American political activist

Alexandra Rojas (born February 25, 1995) is an American activist and political commentator who is the executive director of Justice Democrats. She has provided political commentary on CNN.

==Education==
Between 2009 and 2013, Alexandra Rojas attended Glastonbury High School in Glastonbury, Connecticut. She went to Orange Coast College in Orange County, California, from 2014 to 2016 to study political science and economics. While at college, she was actively involved in campus politics and became the Students Senate President in 2015. In 2016, she received a degree in political science and economics.

==Political activism==
After joining Bernie Sanders' 2016 campaign as an intern, she served as digital field manager from January 2016 to June 2016 and helped run the volunteer-led "barnstorm" program.
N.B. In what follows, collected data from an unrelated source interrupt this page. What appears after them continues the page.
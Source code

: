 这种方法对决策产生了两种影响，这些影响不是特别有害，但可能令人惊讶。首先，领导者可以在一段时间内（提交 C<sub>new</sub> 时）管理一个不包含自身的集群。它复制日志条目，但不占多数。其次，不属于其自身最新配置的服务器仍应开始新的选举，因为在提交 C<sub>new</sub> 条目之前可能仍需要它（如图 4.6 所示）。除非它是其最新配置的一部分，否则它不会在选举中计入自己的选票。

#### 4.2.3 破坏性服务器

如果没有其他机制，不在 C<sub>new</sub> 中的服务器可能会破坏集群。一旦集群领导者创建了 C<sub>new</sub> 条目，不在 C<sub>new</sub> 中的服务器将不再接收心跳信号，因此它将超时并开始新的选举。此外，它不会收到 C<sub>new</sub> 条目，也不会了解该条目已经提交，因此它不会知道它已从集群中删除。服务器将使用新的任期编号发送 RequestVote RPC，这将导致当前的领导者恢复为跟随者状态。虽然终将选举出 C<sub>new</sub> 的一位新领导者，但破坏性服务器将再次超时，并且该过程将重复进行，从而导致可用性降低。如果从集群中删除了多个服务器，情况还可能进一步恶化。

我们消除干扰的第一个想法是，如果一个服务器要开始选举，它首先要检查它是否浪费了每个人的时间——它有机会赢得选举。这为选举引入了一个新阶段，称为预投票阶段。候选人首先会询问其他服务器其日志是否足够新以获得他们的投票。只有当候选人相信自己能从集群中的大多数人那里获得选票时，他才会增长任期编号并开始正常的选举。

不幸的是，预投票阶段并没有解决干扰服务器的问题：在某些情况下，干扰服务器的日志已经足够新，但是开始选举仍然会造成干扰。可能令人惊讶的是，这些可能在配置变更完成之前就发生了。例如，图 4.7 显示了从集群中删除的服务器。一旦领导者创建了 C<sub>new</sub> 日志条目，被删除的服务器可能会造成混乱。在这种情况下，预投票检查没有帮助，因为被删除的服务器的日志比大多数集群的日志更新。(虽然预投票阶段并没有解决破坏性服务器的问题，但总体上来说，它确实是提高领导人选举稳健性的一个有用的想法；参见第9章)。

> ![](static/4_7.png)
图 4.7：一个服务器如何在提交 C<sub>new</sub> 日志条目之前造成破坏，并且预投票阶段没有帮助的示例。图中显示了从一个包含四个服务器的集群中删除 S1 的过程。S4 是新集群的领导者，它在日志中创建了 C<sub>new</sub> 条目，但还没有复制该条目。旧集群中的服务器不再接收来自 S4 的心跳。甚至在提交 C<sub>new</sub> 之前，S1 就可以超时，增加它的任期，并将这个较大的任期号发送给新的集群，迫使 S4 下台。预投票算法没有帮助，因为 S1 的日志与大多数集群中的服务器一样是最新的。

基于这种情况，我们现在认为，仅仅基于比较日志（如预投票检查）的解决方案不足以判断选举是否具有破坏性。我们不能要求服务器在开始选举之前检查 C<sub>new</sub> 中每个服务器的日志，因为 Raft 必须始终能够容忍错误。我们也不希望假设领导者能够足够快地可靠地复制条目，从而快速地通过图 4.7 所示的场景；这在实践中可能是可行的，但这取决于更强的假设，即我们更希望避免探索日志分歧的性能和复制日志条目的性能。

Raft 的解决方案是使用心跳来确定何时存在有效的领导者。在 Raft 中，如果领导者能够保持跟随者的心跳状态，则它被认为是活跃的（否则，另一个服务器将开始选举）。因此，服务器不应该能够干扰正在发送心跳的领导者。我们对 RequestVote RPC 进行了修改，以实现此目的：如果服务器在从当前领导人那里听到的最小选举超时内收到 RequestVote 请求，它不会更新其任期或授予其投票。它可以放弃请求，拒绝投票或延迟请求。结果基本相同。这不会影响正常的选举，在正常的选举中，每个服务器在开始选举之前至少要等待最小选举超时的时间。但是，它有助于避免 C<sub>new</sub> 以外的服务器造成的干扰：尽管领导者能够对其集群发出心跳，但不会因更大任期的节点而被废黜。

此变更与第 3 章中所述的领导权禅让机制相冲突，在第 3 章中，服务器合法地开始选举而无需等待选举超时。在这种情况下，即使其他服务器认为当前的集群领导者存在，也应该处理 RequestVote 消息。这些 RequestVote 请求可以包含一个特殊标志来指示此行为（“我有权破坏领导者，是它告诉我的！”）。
After the campaign ended, she became one of the founders of Brand New Congress, working on candidate recruitment. Justice Democrats split from Brand New Congress to focus on running Democratic candidates and launching progressive primary challenges against long-time Democratic incumbents. Rojas became the group's executive director in May 2018, taking over from Saikat Chakrabarti who went on to become chief of staff for Alexandria Ocasio-Cortez in Congress.

Rojas appeared in Rachel Lears' 2022 documentary film, To the End, which focuses on the effects of climate change. The film debuted at the 2022 Sundance Film Festival and was presented at the Tribeca Film Festival in June 2022.

==Accolades==
In 2019, Rojas was placed on Times Top 100 Next List for her work with Justice Democrats.